-- Your goal --
How many of the lines below hold the word "测试和部署更小的微服务"? Answer only with the number.

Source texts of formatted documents
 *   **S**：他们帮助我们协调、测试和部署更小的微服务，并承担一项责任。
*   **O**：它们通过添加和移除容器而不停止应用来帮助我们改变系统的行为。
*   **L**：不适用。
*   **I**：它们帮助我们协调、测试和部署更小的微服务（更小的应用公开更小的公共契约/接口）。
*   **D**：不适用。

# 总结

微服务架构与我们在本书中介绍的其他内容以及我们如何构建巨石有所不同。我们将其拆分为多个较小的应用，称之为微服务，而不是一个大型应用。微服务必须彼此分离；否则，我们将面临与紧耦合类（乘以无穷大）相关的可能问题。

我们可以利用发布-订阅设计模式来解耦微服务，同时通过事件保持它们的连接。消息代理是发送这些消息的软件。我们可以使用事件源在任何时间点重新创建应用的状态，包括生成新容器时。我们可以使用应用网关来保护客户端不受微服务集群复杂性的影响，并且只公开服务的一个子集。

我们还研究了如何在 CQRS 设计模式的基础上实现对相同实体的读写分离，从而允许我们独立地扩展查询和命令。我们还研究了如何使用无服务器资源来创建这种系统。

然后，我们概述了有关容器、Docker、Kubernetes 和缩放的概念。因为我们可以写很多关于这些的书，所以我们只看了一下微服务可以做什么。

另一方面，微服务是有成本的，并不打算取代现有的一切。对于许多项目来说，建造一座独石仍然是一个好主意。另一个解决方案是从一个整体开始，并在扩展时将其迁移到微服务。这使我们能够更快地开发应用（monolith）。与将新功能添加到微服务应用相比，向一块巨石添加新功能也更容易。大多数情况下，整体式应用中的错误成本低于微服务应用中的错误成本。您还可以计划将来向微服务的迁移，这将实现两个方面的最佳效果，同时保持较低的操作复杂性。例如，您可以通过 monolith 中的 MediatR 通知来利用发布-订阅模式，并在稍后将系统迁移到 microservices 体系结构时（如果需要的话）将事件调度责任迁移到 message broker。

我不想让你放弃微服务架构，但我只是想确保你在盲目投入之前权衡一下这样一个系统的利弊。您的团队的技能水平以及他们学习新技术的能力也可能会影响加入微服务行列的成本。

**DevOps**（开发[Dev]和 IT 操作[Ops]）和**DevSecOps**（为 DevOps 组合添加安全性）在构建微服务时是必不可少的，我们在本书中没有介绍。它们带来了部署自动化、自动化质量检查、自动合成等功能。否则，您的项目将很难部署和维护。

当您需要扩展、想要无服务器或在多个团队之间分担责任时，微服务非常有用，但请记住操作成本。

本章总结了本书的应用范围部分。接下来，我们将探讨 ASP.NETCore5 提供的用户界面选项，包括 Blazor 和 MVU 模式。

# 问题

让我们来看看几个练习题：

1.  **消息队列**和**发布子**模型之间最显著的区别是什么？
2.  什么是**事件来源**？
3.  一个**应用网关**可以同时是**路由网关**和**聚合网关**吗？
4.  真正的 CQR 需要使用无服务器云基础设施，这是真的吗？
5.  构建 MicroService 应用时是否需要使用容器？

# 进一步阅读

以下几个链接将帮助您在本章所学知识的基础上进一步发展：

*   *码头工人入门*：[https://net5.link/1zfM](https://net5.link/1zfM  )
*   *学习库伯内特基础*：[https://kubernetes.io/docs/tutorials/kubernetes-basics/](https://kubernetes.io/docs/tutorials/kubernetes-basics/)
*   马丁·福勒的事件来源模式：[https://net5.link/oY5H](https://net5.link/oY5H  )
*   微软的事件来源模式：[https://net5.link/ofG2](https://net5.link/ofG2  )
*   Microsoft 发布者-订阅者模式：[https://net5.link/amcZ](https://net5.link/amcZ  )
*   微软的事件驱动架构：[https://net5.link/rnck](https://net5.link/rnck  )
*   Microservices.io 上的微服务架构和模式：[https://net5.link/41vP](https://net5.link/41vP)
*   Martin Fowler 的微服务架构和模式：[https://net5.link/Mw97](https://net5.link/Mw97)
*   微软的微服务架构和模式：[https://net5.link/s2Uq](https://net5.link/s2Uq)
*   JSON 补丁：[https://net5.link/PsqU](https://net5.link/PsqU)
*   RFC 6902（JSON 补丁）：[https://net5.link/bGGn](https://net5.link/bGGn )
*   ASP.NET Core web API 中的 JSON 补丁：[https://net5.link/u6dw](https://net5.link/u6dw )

-- Task solution --
2